▶ [EXERCISE OBJECTIVE] If a line of the material holds the string "were", please copy it.

※ ※ ※

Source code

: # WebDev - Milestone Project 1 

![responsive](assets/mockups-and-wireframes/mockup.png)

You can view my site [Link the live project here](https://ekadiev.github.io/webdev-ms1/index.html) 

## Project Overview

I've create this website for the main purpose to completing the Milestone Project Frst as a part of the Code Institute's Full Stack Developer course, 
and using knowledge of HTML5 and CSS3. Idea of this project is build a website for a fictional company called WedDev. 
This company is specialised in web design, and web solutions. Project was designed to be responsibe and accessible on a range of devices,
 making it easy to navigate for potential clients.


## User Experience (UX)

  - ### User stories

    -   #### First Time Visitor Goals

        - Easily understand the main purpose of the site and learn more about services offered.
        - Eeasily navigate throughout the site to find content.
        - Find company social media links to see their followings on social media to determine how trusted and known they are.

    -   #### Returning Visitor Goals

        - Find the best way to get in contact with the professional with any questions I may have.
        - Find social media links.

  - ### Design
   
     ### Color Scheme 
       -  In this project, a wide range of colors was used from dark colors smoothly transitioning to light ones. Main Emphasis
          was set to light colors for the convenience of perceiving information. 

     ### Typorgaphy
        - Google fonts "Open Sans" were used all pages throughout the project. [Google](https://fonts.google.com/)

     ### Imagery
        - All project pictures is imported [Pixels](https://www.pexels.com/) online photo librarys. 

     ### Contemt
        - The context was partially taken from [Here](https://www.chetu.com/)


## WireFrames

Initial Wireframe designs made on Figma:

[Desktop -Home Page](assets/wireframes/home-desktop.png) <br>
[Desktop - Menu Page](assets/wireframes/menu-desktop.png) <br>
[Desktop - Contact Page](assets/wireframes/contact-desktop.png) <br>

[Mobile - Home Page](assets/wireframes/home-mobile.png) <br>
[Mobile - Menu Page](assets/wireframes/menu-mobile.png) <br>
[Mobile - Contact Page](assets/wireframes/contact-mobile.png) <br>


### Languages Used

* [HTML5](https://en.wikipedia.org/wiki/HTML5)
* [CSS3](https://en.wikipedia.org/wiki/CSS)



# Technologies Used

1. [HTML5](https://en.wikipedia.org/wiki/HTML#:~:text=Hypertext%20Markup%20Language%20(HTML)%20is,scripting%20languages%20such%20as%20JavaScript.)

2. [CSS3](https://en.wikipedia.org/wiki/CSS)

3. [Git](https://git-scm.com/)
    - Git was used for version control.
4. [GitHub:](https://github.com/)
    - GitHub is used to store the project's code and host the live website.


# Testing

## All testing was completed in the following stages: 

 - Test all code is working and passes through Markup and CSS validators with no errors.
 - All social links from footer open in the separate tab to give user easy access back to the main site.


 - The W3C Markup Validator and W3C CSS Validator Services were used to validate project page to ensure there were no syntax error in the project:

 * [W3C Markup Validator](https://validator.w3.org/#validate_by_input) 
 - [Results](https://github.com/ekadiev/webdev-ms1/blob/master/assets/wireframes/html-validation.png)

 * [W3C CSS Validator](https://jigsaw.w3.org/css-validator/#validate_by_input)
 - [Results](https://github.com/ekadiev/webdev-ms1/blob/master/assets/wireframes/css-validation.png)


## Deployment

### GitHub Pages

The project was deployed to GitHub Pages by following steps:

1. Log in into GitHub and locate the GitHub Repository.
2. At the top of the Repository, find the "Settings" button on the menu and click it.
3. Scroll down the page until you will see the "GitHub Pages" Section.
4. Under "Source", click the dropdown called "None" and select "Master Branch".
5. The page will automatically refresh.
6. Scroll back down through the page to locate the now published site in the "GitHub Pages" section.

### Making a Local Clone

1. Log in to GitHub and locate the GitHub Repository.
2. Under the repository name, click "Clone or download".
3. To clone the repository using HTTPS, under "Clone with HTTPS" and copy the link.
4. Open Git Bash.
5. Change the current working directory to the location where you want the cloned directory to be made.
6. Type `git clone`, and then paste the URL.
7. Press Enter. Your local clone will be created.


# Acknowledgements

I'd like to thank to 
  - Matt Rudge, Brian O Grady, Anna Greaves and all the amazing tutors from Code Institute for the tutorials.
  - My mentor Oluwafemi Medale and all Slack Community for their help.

※ ※ ※

▶ [EXERCISE OUTPUT]
        - Google fonts "Open Sans" were used all pages throughout the project. [Google](https://fonts.google.com/)
 - The W3C Markup Validator and W3C CSS Validator Services were used to validate project page to ensure there were no syntax error in the project:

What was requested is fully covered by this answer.